“Not a day goes by”
Posted December 3, 2009on:
We continue to have interesting responses to the fetal models we stock in our bookstore cum gas station, but the one that haunts me the most is a woman who never had an abortion, but…
She had to wait to pay for her gas, and she picked up one of the dolls while she waited, and she read the information card that comes with it, and when it was her turn to pay, she still stood there, holding the tiny doll, thoughtful. “You know,” she told my husband, who was running the cash register, “all three of those kids in my car out there almost were abortions.” She went on to explain that the youngest two were only out there because she’d fought everybody around her, including the father of the children. “But… the 15-year-old… I almost did on my own… Not a day goes by that I don’t think of how I almost…”
My husband gave her a fetal model, on the promise that she’d show it to her kids when the time was right. “I’ll do that.
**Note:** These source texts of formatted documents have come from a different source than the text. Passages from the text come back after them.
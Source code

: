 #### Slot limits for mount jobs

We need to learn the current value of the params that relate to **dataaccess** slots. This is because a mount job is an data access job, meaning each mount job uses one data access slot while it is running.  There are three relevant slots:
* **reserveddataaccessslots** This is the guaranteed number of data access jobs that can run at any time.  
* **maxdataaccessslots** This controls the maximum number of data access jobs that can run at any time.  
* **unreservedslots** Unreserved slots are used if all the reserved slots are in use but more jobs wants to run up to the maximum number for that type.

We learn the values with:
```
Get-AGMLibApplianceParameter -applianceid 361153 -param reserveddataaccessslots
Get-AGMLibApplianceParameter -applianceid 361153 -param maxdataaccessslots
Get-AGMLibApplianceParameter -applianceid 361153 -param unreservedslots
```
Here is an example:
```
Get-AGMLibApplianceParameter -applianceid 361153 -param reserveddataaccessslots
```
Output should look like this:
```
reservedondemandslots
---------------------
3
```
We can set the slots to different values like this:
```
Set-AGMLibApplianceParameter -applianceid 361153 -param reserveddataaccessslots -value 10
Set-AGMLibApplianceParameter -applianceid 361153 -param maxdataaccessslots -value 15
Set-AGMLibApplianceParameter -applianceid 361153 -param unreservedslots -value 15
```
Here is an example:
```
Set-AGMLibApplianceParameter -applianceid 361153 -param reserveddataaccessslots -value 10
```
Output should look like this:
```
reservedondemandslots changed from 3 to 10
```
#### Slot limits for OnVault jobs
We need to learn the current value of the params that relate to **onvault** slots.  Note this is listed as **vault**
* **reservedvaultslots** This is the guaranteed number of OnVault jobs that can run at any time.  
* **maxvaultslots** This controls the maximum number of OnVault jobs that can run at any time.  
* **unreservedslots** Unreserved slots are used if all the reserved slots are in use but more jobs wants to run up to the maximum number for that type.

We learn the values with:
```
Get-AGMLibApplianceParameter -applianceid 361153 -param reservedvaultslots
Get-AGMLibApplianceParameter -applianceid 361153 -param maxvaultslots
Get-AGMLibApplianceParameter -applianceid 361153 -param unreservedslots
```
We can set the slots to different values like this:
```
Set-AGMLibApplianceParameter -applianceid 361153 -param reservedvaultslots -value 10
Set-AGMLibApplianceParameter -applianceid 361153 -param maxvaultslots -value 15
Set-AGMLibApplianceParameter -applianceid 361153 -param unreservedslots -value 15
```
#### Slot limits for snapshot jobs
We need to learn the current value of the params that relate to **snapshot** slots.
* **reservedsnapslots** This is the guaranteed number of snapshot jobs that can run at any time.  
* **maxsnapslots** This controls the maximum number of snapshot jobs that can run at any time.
I’ll do that,” she said, “We’ll have a family meeting tonight.” And with that she went out to her car. And had a breakdown. It was a long time before she stopped sobbing enough that she could drive away.
God have mercy.
Ladies, there is so much obvious hurt in the wake of an actual abortion, that I wonder if we pay enough attention to the people torn apart by the guilt of knowing they considered an abortion? Or the pain caused when families split into the ‘kill the kid’ and ‘don’t kill the kid’ camps when a woman gets pregnant? Or the lasting scars carried around by women who thought they could count on support from those they trusted, but instead found that their trust was misplaced?
I’ve only had a few women confide in me that they considered an abortion, decided against, and then had to fight family members and friends who thought it was the wrong choice. But so far every one of them has said, at some point in the conversation, some variation of “Not a day goes by that I don’t think about how I almost didn’t have that child over there,” or “Not a day goes by that I don’t think how my father/her father/my supposed best friend/etc. wanted her dead.”
Every one of the mothers has said how glad she is that she toughed it out. But every one of them is having trouble coming to grips with what she went through on the way.
Christianity offers a way to get past that, at least as far as letting you shed whatever guilt you might be toting around, and letting you start fresh. Repentance provides gifts beyond measure. By all means, if you are struggling with guilt over ‘nearly having an abortion’ or over being ‘pro-choice’ in your younger days, I strongly recommend you take it to the Lord in prayer. If you are truly sorry, whether it is over something you did or something you thought, you can get right with God, and be freed up to move on to the next lesson in right and wrong.
But, let’s face it. Families that sit around and discuss the pros and cons of killing the newest member are doing more than holding a family conference. They are behaving treacherously. And there’s no reason to think that the survivors of that treachery will forget it. Is there? Perhaps, with God’s help, they can forgive it some day. But is any family ever the same after abortion is discussed, especially when it is being discussed in relation to an actual human being, instead of just being kicked around in the abstract? I have to wonder.
Certainly, at our store, we’re seeing people who have been hurt, and deeply, because somebody – well-meaning, perhaps, but perhaps selfishly – promoted abortion instead of the love that stands staring into the face of adversity and declares its loyalty.